Task requirements:
Would you please retype, exactly, the lines of the listing below between the line with "Source code" and the line with "on ARM-FPGA SoCs<br/>", inclusive?

Provided records:
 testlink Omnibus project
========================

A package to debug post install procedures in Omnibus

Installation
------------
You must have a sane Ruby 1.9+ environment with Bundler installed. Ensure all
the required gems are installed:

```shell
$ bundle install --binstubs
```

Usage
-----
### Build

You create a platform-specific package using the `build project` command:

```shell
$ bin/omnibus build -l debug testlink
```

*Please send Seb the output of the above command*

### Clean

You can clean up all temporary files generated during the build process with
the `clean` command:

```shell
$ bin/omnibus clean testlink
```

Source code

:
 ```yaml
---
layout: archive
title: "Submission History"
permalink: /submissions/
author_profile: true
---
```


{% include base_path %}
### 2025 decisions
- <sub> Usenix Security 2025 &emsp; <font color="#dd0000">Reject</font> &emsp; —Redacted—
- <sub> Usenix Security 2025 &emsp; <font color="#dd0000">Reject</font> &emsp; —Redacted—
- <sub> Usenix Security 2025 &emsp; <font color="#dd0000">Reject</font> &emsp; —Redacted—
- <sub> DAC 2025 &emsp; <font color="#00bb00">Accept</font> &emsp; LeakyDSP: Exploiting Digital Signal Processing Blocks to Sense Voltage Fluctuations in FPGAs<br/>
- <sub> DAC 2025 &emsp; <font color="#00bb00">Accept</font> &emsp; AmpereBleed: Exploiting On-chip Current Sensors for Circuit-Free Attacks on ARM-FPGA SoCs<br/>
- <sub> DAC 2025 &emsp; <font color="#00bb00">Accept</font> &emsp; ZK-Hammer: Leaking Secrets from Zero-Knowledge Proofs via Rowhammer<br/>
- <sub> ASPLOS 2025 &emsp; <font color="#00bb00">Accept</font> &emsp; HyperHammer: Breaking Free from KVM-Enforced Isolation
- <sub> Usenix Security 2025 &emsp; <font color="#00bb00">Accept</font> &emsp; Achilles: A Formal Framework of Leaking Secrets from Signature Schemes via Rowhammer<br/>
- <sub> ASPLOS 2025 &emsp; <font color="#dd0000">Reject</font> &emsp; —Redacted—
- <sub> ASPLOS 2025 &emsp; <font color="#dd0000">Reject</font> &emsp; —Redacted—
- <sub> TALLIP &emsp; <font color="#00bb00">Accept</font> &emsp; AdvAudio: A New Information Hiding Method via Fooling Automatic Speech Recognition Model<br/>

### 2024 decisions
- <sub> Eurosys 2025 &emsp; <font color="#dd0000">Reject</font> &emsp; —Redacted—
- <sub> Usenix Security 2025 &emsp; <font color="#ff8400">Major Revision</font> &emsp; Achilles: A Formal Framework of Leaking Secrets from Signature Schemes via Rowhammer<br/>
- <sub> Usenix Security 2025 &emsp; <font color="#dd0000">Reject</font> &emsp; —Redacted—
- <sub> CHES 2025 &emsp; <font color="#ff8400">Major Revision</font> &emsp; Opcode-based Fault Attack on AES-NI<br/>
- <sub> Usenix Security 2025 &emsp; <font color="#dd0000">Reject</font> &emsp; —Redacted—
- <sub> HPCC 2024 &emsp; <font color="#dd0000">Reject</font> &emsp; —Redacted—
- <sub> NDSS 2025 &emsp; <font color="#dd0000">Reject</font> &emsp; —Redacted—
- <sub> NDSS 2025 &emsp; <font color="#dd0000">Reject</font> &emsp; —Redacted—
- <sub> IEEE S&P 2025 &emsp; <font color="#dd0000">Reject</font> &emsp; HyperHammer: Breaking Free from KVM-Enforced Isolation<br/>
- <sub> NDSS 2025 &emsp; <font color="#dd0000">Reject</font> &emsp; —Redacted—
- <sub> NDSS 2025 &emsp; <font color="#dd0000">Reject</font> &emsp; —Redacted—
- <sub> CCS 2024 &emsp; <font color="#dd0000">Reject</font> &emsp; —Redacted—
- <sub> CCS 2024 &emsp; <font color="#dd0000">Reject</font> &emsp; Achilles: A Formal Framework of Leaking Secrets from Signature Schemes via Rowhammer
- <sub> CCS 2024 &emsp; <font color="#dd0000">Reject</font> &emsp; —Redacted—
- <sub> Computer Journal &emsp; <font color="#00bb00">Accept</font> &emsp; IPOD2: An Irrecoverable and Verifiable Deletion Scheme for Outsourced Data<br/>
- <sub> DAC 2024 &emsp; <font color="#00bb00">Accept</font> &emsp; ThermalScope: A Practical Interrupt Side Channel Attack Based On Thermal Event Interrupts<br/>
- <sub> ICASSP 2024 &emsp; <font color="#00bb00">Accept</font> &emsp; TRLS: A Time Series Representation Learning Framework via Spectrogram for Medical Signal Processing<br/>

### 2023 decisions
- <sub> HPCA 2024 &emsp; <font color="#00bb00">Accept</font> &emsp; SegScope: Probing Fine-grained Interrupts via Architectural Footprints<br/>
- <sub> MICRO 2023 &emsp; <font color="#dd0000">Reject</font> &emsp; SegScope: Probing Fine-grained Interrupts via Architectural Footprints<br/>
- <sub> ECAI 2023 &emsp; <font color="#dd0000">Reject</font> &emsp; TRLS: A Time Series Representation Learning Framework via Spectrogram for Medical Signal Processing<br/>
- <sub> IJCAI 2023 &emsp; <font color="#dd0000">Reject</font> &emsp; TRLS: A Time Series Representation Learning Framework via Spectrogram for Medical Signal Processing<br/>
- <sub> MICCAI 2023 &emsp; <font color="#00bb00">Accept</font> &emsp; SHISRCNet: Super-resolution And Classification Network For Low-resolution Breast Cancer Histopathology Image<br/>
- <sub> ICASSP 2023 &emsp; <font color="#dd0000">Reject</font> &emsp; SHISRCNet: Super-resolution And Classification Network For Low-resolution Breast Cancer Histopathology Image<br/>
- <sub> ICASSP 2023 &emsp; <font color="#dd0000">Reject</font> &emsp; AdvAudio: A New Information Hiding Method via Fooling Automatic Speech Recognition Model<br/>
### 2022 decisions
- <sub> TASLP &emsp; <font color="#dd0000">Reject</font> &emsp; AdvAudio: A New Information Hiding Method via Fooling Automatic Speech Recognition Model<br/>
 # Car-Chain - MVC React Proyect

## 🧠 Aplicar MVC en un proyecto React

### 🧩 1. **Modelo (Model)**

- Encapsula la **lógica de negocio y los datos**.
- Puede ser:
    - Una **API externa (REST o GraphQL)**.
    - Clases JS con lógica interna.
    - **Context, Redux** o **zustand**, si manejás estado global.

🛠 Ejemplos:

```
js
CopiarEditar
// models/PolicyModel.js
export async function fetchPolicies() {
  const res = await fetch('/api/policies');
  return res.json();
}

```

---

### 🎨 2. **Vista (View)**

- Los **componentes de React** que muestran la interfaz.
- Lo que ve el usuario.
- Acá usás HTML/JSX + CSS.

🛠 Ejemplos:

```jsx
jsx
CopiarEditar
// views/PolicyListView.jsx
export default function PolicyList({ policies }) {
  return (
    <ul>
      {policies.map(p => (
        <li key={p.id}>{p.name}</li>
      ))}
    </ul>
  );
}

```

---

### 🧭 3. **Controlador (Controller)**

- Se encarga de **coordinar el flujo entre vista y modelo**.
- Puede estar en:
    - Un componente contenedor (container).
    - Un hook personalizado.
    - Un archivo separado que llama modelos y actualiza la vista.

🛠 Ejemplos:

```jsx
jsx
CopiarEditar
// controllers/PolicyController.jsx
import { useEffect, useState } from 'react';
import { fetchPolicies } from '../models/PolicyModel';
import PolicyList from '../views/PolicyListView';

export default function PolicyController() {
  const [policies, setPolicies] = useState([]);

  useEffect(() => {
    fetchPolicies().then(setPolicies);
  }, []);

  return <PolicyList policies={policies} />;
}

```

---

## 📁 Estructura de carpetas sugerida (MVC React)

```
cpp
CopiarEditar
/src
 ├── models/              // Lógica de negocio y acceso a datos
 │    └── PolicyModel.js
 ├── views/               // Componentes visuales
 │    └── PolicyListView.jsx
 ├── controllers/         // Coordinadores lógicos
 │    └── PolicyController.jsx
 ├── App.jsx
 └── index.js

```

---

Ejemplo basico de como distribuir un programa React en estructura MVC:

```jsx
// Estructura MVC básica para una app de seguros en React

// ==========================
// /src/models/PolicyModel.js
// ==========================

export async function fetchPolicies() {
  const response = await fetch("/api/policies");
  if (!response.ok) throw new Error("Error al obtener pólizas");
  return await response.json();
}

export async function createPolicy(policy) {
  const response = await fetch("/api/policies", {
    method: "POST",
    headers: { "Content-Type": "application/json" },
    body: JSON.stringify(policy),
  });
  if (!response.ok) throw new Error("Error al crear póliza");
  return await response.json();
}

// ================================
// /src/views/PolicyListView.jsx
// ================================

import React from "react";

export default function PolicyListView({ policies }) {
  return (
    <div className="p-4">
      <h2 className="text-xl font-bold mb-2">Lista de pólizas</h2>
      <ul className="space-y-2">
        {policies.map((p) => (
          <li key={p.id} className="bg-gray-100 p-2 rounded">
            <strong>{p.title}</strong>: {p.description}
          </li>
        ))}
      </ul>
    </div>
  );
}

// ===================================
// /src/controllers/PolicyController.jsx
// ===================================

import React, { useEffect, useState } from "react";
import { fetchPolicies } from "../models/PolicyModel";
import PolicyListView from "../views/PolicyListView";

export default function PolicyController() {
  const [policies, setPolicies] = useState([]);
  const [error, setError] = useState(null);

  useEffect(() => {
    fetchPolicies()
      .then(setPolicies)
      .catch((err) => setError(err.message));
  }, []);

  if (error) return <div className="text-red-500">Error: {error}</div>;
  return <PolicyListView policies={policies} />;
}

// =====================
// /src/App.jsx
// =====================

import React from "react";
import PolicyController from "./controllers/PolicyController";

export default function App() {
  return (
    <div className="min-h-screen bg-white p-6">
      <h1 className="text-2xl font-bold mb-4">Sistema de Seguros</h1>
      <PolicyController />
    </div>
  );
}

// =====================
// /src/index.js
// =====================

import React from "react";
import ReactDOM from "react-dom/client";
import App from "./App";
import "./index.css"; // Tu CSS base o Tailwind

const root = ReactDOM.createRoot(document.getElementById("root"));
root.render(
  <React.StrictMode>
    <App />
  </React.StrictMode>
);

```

Answer box:
Source code

:
 ```yaml
---
layout: archive
title: "Submission History"
permalink: /submissions/
author_profile: true
---
```


{% include base_path %}
### 2025 decisions
- <sub> Usenix Security 2025 &emsp; <font color="#dd0000">Reject</font> &emsp; —Redacted—
- <sub> Usenix Security 2025 &emsp; <font color="#dd0000">Reject</font> &emsp; —Redacted—
- <sub> Usenix Security 2025 &emsp; <font color="#dd0000">Reject</font> &emsp; —Redacted—
- <sub> DAC 2025 &emsp; <font color="#00bb00">Accept</font> &emsp; LeakyDSP: Exploiting Digital Signal Processing Blocks to Sense Voltage Fluctuations in FPGAs<br/>
- <sub> DAC 2025 &emsp; <font color="#00bb00">Accept</font> &emsp; AmpereBleed: Exploiting On-chip Current Sensors for Circuit-Free Attacks on ARM-FPGA SoCs<br/>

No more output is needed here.